5/ Now, as Transactions transact, they use Resources.

And as Resources saturate, Transactions suffer.

You know what that smells like: ordinary DB queries that suddenly get really slow; backend services that don’t respond to requests anymore; OOM flapping; etc.

6/ {A relevant pet peeve: the very idea that software can be deemed “correct” or “incorrect” without a real workload.

I 💙 CI as much as the next dev, but without a real(istic) workload, we’re only testing Transactions, not Resources. And both need to be healthy, or 💀 💻}

7/ So, about the interesting-and-tricky part:

End-users don’t give a s*** about your Resources. They only care about their Transactions.

BUT! When Transactions fail (or get slow), it’s almost always due to a Resource.

How can observability help here?

8/ As I’ve written about recently (e.g., here), “What Caused That Change?” is the most important and most central question in observability.

Changes in what? You guessed it: Transactions and Resources.

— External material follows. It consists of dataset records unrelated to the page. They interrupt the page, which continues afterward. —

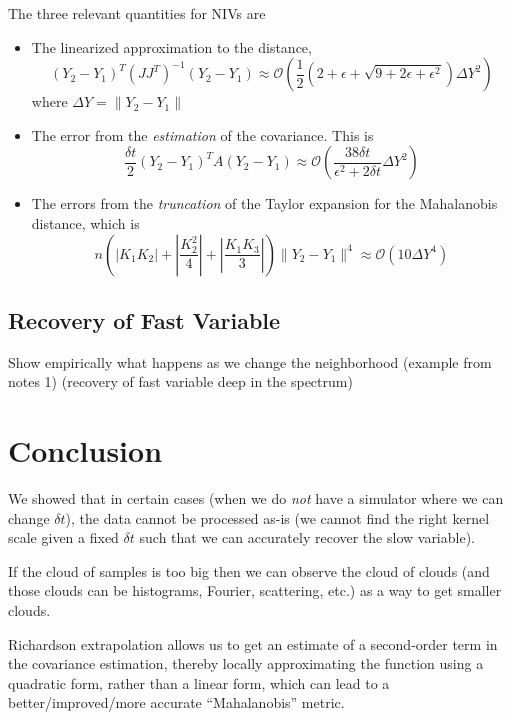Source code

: \documentclass[1p]{elsarticle}
\begin{document}
The three relevant quantities for NIVs are 
\begin{itemize}
\item The linearized approximation to the distance,
%
\begin{equation}
(Y_2 - Y_1)^T (JJ^T)^{-1} (Y_2 - Y_1) 
\approx \mathcal{O} \left(  \frac{1}{2} \left( 2 + \epsilon + \sqrt{ 9 + 2 \epsilon + \epsilon^2}\right) \Delta Y^2\right) 
\end{equation}
where $\Delta Y =  \|Y_2 - Y_1\|$

\item The error from the {\em estimation} of the covariance.
%
This is
\begin{equation}
\frac{\delta t}{2} (Y_2 - Y_1)^T A (Y_2 - Y_1) \approx \mathcal{O} \left( \frac{38 \delta t}{\epsilon ^2 + 2 \delta t}\Delta Y^2 \right)
\end{equation}

\item The errors from the {\em truncation} of the Taylor expansion for the Mahalanobis distance, which is 
\begin{equation}
n \left( \left| K_1 K_2 \right| + \left| \frac{ K_2^2}{4} \right|  + \left| \frac{K_1 K_3}{3} \right|  \right) \| Y_2 - Y_1 \| ^4 \approx \mathcal{O} \left( 10 \Delta Y^4  \right) 
\end{equation}

\end{itemize}

\subsection{Recovery of Fast Variable}

Show empirically what happens as we change the neighborhood (example from notes 1) (recovery of fast variable deep in the spectrum)

\section{Conclusion}

We showed that in certain cases (when we do {\em not} have a simulator where we can change $\delta t$), the data cannot be processed as-is (we cannot find the right kernel scale given a fixed $\delta t$ such that we can accurately recover the slow variable). 

If the cloud of samples is too big then we can observe the cloud of clouds (and those clouds can be histograms, Fourier, scattering, etc.) as a way to get smaller clouds. 


Richardson extrapolation allows us to get an estimate of a second-order term in the covariance estimation, thereby locally approximating the function using a quadratic form, rather than a linear form,  which can lead to a better/improved/more accurate ``Mahalanobis'' metric. 
\end{document}
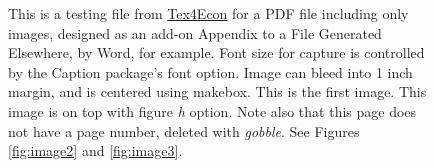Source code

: \documentclass{article}
\begin{document}

\begin{figure}[h]
\hspace*{-\dimexpr\oddsidemargin+1in\relax}
\caption{This is a testing file from \href{https://fanwangecon.github.io/Tex4Econ/}{Tex4Econ} for a PDF file including only images, designed as an add-on Appendix to a File Generated Elsewhere, by Word, for example. Font size for capture is controlled by the Caption package's font option. Image can bleed into 1 inch margin, and is centered using makebox. This is the first image. This image is on top with figure \textit{h} option. Note also that this page does not have a page number, deleted with \textit{gobble}. See Figures \ref{fig:image2} and \ref{fig:image3}. \label{fig:image1}}
\hspace*{-\paperwidth}
\end{figure}

\pagebreak
\clearpage

\setcounter{page}{26}
\end{document}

9/ Those changes can either be discovered via Transaction issues (e.g., “end-user requests just got slow”) or via Resource issues (e.g., “our mysql database is falling over” or “it’s taking 3s to grab this mutex lock!”).

10/ For observability to help here, we must be able to pivot, naturally, from (contended) Resources to Transactions and back again. This is typically done through shared metadata (aka “tags” or “attributes”), but it’s hard from a data engineering standpoint.

11/ Resource telemetry is almost always represented as metric time series, and Transaction telemetry is almost always represented as traces (or structured logs/events, but TBH those are just traces with a missing context field!).

12/ Pivoting between the two is a lot more than supporting metrics and traces in a single invoice — what’s needed is a fully-fledged data layer that can join across telemetry attributes to find workload (Transaction) changes that explain utilization (Resource) changes.

13/ I wrote recently about how this looks for Kafka, but the pattern appears in many other areas.

14/ This thread is meant to provide a conceptual summary of this topic in general — if there’s interest or excitement to learn more, I will follow up with specific examples of how observability tooling can/should pivot from Transactions to Resources and back again.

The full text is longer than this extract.